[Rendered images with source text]
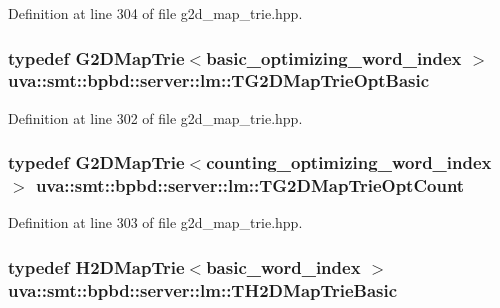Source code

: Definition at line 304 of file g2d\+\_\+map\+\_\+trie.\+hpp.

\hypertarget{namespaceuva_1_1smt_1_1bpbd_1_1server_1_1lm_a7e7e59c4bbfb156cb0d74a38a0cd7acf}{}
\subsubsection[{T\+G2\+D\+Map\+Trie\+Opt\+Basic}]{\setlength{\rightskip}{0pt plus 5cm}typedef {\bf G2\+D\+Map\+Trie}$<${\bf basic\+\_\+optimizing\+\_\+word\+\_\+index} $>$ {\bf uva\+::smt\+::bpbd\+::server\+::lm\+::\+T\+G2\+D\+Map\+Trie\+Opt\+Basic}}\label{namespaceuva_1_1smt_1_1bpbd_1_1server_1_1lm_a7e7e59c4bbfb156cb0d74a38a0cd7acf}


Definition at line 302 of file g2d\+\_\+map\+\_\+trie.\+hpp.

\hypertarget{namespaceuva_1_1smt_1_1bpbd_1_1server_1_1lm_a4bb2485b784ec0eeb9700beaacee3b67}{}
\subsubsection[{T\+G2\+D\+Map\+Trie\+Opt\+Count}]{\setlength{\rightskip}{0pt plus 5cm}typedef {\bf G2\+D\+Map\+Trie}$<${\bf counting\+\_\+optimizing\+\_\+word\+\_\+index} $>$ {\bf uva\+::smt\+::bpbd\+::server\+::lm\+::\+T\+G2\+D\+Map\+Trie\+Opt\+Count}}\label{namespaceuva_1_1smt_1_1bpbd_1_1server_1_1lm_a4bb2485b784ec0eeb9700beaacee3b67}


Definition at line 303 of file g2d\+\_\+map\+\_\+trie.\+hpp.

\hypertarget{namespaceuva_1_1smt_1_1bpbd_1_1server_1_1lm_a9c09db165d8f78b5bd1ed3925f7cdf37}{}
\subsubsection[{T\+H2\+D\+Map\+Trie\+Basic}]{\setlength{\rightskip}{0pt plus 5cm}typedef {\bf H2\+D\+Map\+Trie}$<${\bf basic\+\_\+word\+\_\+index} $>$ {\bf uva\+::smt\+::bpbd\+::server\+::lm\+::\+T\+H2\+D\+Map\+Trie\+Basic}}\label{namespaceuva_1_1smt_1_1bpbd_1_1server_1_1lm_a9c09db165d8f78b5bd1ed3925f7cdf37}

--

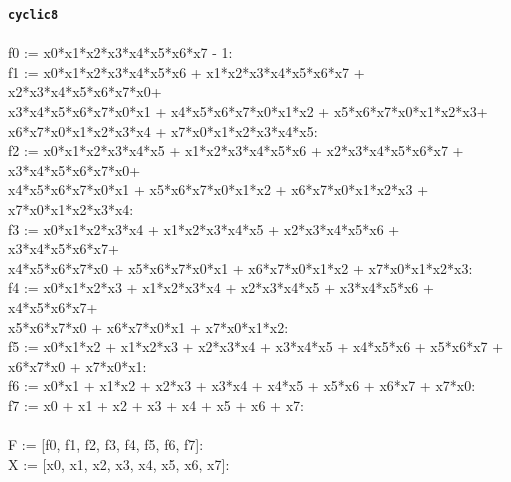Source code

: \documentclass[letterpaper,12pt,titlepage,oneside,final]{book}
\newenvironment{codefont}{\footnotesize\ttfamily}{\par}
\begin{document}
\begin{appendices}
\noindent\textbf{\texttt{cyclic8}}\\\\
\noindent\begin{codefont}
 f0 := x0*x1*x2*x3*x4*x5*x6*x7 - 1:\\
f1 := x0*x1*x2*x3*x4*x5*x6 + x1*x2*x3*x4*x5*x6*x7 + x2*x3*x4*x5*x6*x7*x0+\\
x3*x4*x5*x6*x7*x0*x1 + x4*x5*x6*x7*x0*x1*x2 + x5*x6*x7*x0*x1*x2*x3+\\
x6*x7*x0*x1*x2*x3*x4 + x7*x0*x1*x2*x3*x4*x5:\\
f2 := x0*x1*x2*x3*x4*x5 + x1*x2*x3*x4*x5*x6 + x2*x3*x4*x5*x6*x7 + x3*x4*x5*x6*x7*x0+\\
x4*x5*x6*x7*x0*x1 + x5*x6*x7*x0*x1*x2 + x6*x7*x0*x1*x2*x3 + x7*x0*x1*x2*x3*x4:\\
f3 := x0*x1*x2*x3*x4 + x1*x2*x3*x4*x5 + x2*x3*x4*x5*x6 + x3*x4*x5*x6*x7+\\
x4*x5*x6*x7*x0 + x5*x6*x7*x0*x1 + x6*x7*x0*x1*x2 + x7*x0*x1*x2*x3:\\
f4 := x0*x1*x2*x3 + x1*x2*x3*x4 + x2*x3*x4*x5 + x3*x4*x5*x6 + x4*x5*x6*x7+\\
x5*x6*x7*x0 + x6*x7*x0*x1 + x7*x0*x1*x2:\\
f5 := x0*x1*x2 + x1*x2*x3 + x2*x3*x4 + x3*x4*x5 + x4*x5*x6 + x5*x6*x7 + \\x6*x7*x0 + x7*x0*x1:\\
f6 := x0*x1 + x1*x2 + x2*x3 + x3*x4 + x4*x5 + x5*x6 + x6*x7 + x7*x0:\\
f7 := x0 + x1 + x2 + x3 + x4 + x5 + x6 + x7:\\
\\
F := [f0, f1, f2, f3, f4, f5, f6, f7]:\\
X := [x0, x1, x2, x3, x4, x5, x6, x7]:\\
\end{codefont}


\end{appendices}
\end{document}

> [TASK OBJECTIVE]
Send back an exact copy of only the lines from the line with "x3*x4*x5*x6*x7*x0*x1 + x4*x5*x6*x7*x0*x1*x2" up to and including the line with "x4*x5*x6*x7*x0 + x5*x6*x7*x0*x1" in the data above.

> [RESULT BELOW]
x3*x4*x5*x6*x7*x0*x1 + x4*x5*x6*x7*x0*x1*x2 + x5*x6*x7*x0*x1*x2*x3+\\
x6*x7*x0*x1*x2*x3*x4 + x7*x0*x1*x2*x3*x4*x5:\\
f2 := x0*x1*x2*x3*x4*x5 + x1*x2*x3*x4*x5*x6 + x2*x3*x4*x5*x6*x7 + x3*x4*x5*x6*x7*x0+\\
x4*x5*x6*x7*x0*x1 + x5*x6*x7*x0*x1*x2 + x6*x7*x0*x1*x2*x3 + x7*x0*x1*x2*x3*x4:\\
f3 := x0*x1*x2*x3*x4 + x1*x2*x3*x4*x5 + x2*x3*x4*x5*x6 + x3*x4*x5*x6*x7+\\
x4*x5*x6*x7*x0 + x5*x6*x7*x0*x1 + x6*x7*x0*x1*x2 + x7*x0*x1*x2*x3:\\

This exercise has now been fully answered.